Schrödinger, New York, NY 10036, USA.
Structure. 2020 Jun 2;28(6):707-716.e3. doi: 10.1016/j.str.2020.04.018. Epub 2020 May 14.
Producing an accurate atomic model of biomolecule-ligand interactions from maps generated by cryoelectron microscopy (cryo-EM) often presents challenges inherent to the methodology and the dynamic nature of ligand binding. Here, we present GemSpot, an automated pipeline of computational chemistry methods that take into account EM map potentials, quantum mechanics energy calculations, and water molecule site prediction to generate candidate poses and provide a measure of the degree of confidence. The pipeline is validated through several published cryo-EM structures of complexes in different resolution ranges and various types of ligands. In all cases, at least one identified pose produced both excellent interactions with the target and agreement with the map. GemSpot will be valuable for the robust identification of ligand poses and drug discovery efforts through cryo-EM.

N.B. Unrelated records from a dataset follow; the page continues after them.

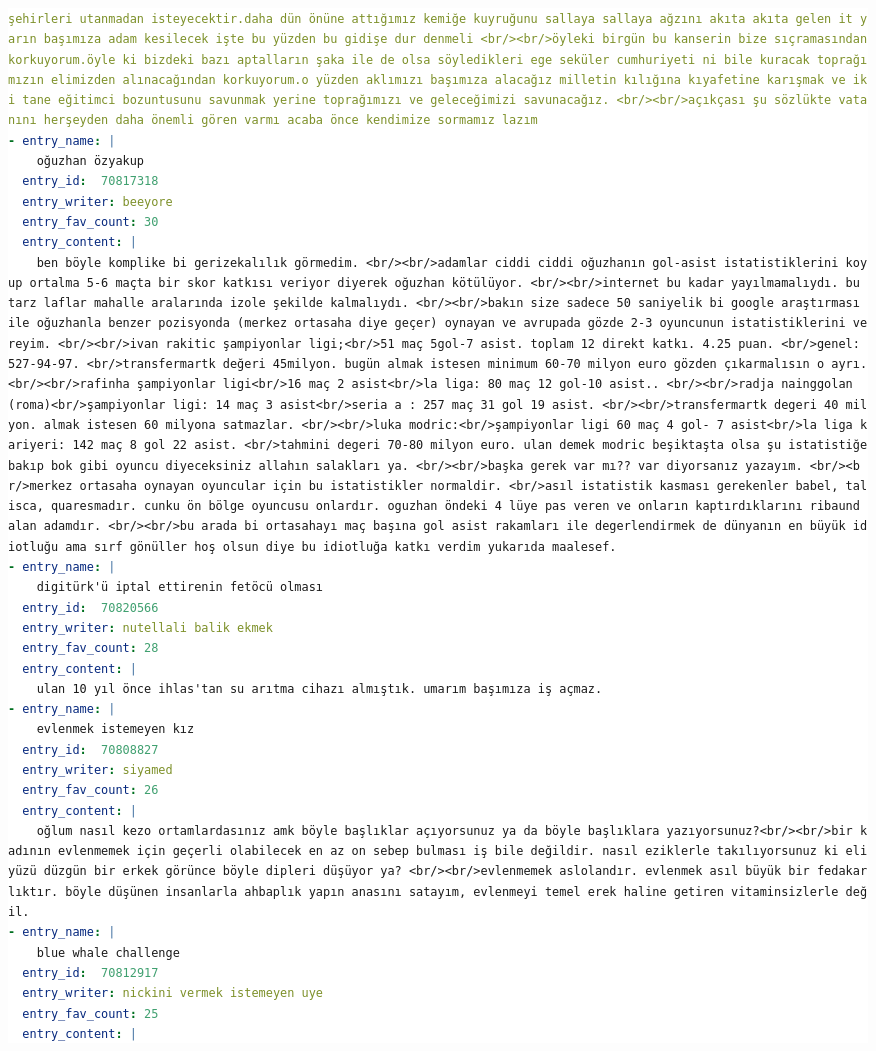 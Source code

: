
 ```yaml
şehirleri utanmadan isteyecektir.daha dün önüne attığımız kemiğe kuyruğunu sallaya sallaya ağzını akıta akıta gelen it yarın başımıza adam kesilecek işte bu yüzden bu gidişe dur denmeli <br/><br/>öyleki birgün bu kanserin bize sıçramasından korkuyorum.öyle ki bizdeki bazı aptalların şaka ile de olsa söyledikleri ege seküler cumhuriyeti ni bile kuracak toprağımızın elimizden alınacağından korkuyorum.o yüzden aklımızı başımıza alacağız milletin kılığına kıyafetine karışmak ve iki tane eğitimci bozuntusunu savunmak yerine toprağımızı ve geleceğimizi savunacağız. <br/><br/>açıkçası şu sözlükte vatanını herşeyden daha önemli gören varmı acaba önce kendimize sormamız lazım
- entry_name: |
    oğuzhan özyakup
  entry_id:  70817318
  entry_writer: beeyore
  entry_fav_count: 30
  entry_content: |
    ben böyle komplike bi gerizekalılık görmedim. <br/><br/>adamlar ciddi ciddi oğuzhanın gol-asist istatistiklerini koyup ortalma 5-6 maçta bir skor katkısı veriyor diyerek oğuzhan kötülüyor. <br/><br/>internet bu kadar yayılmamalıydı. bu tarz laflar mahalle aralarında izole şekilde kalmalıydı. <br/><br/>bakın size sadece 50 saniyelik bi google araştırması ile oğuzhanla benzer pozisyonda (merkez ortasaha diye geçer) oynayan ve avrupada gözde 2-3 oyuncunun istatistiklerini vereyim. <br/><br/>ivan rakitic şampiyonlar ligi;<br/>51 maç 5gol-7 asist. toplam 12 direkt katkı. 4.25 puan. <br/>genel: 527-94-97. <br/>transfermartk değeri 45milyon. bugün almak istesen minimum 60-70 milyon euro gözden çıkarmalısın o ayrı. <br/><br/>rafinha şampiyonlar ligi<br/>16 maç 2 asist<br/>la liga: 80 maç 12 gol-10 asist.. <br/><br/>radja nainggolan (roma)<br/>şampiyonlar ligi: 14 maç 3 asist<br/>seria a : 257 maç 31 gol 19 asist. <br/><br/>transfermartk degeri 40 milyon. almak istesen 60 milyona satmazlar. <br/><br/>luka modric:<br/>şampiyonlar ligi 60 maç 4 gol- 7 asist<br/>la liga kariyeri: 142 maç 8 gol 22 asist. <br/>tahmini degeri 70-80 milyon euro. ulan demek modric beşiktaşta olsa şu istatistiğe bakıp bok gibi oyuncu diyeceksiniz allahın salakları ya. <br/><br/>başka gerek var mı?? var diyorsanız yazayım. <br/><br/>merkez ortasaha oynayan oyuncular için bu istatistikler normaldir. <br/>asıl istatistik kasması gerekenler babel, talisca, quaresmadır. cunku ön bölge oyuncusu onlardır. oguzhan öndeki 4 lüye pas veren ve onların kaptırdıklarını ribaund alan adamdır. <br/><br/>bu arada bi ortasahayı maç başına gol asist rakamları ile degerlendirmek de dünyanın en büyük idiotluğu ama sırf gönüller hoş olsun diye bu idiotluğa katkı verdim yukarıda maalesef.
- entry_name: |
    digitürk'ü iptal ettirenin fetöcü olması
  entry_id:  70820566
  entry_writer: nutellali balik ekmek
  entry_fav_count: 28
  entry_content: |
    ulan 10 yıl önce ihlas'tan su arıtma cihazı almıştık. umarım başımıza iş açmaz.
- entry_name: |
    evlenmek istemeyen kız
  entry_id:  70808827
  entry_writer: siyamed
  entry_fav_count: 26
  entry_content: |
    oğlum nasıl kezo ortamlardasınız amk böyle başlıklar açıyorsunuz ya da böyle başlıklara yazıyorsunuz?<br/><br/>bir kadının evlenmemek için geçerli olabilecek en az on sebep bulması iş bile değildir. nasıl eziklerle takılıyorsunuz ki eli yüzü düzgün bir erkek görünce böyle dipleri düşüyor ya? <br/><br/>evlenmemek aslolandır. evlenmek asıl büyük bir fedakarlıktır. böyle düşünen insanlarla ahbaplık yapın anasını satayım, evlenmeyi temel erek haline getiren vitaminsizlerle değil.
- entry_name: |
    blue whale challenge
  entry_id:  70812917
  entry_writer: nickini vermek istemeyen uye
  entry_fav_count: 25
  entry_content: |
```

从冷冻电子显微镜(cryo-EM)生成的图谱中生成生物分子-配体相互作用的精确原子模型通常会带来固有于该方法和配体结合的动态特性的挑战。在这里,我们介绍了 GemSpot,这是一种自动化的计算化学方法管道,它考虑了 EM 图谱势能、量子力学能量计算和水分子位置预测,以生成候选构象并提供置信度的度量。该管道通过几个不同分辨率范围和各种类型配体的复合物的已发表的 cryo-EM 结构进行了验证。在所有情况下,至少有一种鉴定的构象与靶标具有极好的相互作用,并与图谱一致。通过 cryo-EM,GemSpot 将有助于稳健地鉴定配体构象和药物发现工作。